Total Ionization Dose Effects and Single-Event Effects Studies of a 0.25 µ µm Silicon-On-Sapphire CMOS
Tiankuan Liu2, Wickham Chen1, Ping Gui1, Cheng-AnYang2,
Junheng Zhang1, Peiqing Zhu1, Annie C. Xiang2, Jingbo Ye2, and Ryszard Stroynowski2
1Department of Electrical Engineering
Southern Methodist University
Dallas, TX, 75275
2Department of Physics
Southern Methodist University
Dallas, TX, 75275
Silicon-on-Sapphire (SOS) CMOS is an attractive technology for radiation-tolerant circuits design. It eliminates
single-event latch-up and has a smaller sensitive volume for single-event upsets (SEUs) and single-event transients
(SETs) compared to Bulk CMOS technology [1, 2]. However, like any Silicon-On-Insulator technology, SOS
technology has back-channel leakage as part of the total ionization dose (TID) effects [3, 4].

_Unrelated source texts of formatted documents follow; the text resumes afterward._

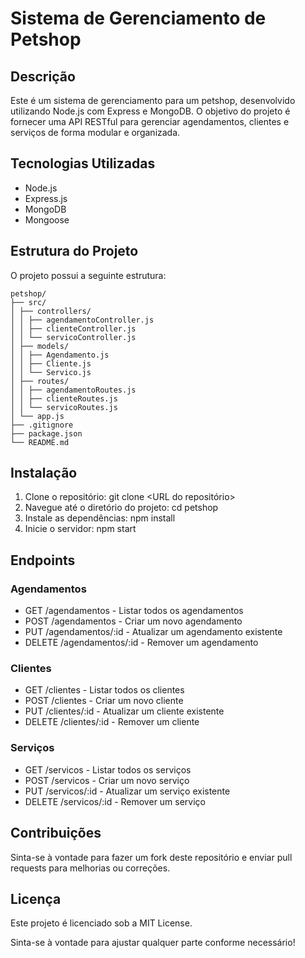 # Sistema de Gerenciamento de Petshop

## Descrição

Este é um sistema de gerenciamento para um petshop, desenvolvido utilizando Node.js com Express e MongoDB. O objetivo do projeto é fornecer uma API RESTful para gerenciar agendamentos, clientes e serviços de forma modular e organizada.

## Tecnologias Utilizadas

- Node.js
- Express.js
- MongoDB
- Mongoose

## Estrutura do Projeto

O projeto possui a seguinte estrutura:
```
petshop/
├── src/
│ ├── controllers/
│ │ ├── agendamentoController.js
│ │ ├── clienteController.js
│ │ └── servicoController.js
│ ├── models/
│ │ ├── Agendamento.js
│ │ ├── Cliente.js
│ │ └── Servico.js
│ ├── routes/
│ │ ├── agendamentoRoutes.js
│ │ ├── clienteRoutes.js
│ │ └── servicoRoutes.js
│ └── app.js
├── .gitignore
├── package.json
└── README.md
```

## Instalação

1. Clone o repositório: git clone <URL do repositório>
2. Navegue até o diretório do projeto: cd petshop
3. Instale as dependências: npm install
4. Inicie o servidor: npm start

## Endpoints

### Agendamentos

- GET /agendamentos - Listar todos os agendamentos
- POST /agendamentos - Criar um novo agendamento
- PUT /agendamentos/:id - Atualizar um agendamento existente
- DELETE /agendamentos/:id - Remover um agendamento

### Clientes

- GET /clientes - Listar todos os clientes
- POST /clientes - Criar um novo cliente
- PUT /clientes/:id - Atualizar um cliente existente
- DELETE /clientes/:id - Remover um cliente

### Serviços

- GET /servicos - Listar todos os serviços
- POST /servicos - Criar um novo serviço
- PUT /servicos/:id - Atualizar um serviço existente
- DELETE /servicos/:id - Remover um serviço

## Contribuições

Sinta-se à vontade para fazer um fork deste repositório e enviar pull requests para melhorias ou correções.

## Licença

Este projeto é licenciado sob a MIT License.

Sinta-se à vontade para ajustar qualquer parte conforme necessário!
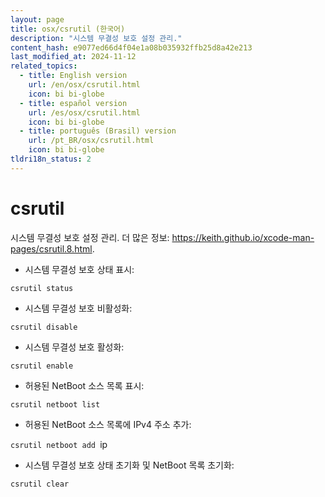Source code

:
 ```yaml
---
layout: page
title: osx/csrutil (한국어)
description: "시스템 무결성 보호 설정 관리."
content_hash: e9077ed66d4f04e1a08b035932ffb25d8a42e213
last_modified_at: 2024-11-12
related_topics:
  - title: English version
    url: /en/osx/csrutil.html
    icon: bi bi-globe
  - title: español version
    url: /es/osx/csrutil.html
    icon: bi bi-globe
  - title: português (Brasil) version
    url: /pt_BR/osx/csrutil.html
    icon: bi bi-globe
tldri18n_status: 2
---
```

# csrutil

시스템 무결성 보호 설정 관리.
더 많은 정보: <https://keith.github.io/xcode-man-pages/csrutil.8.html>.

- 시스템 무결성 보호 상태 표시:

`csrutil status`

- 시스템 무결성 보호 비활성화:

`csrutil disable`

- 시스템 무결성 보호 활성화:

`csrutil enable`

- 허용된 NetBoot 소스 목록 표시:

`csrutil netboot list`

- 허용된 NetBoot 소스 목록에 IPv4 주소 추가:

`csrutil netboot add `<span class="tldr-var badge badge-pill bg-dark-lm bg-white-dm text-white-lm text-dark-dm font-weight-bold">ip</span>

- 시스템 무결성 보호 상태 초기화 및 NetBoot 목록 초기화:

`csrutil clear`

We are exploring the applicability of a commercial SOS technology for the front-end readout ASICs in the
optical link systems for the ATLAS  upgrade at the Large Hadron Collider . This paper presents detailed
studies of both the TID and single-event effects (SEE) in Peregrine’s 0.25 µm Silicon-On-Sapphire (UltraCMOS®)
process. A test chip with various test structures was designed and fabricated using this technology. The chip was
irradiated with a Co-60 gamma source for TID study and with a 220 MeV proton beam for SEE study, both up to a
dose comparable to that in our application. Reported here are the TID and SEE results with a dose up to 100 krad.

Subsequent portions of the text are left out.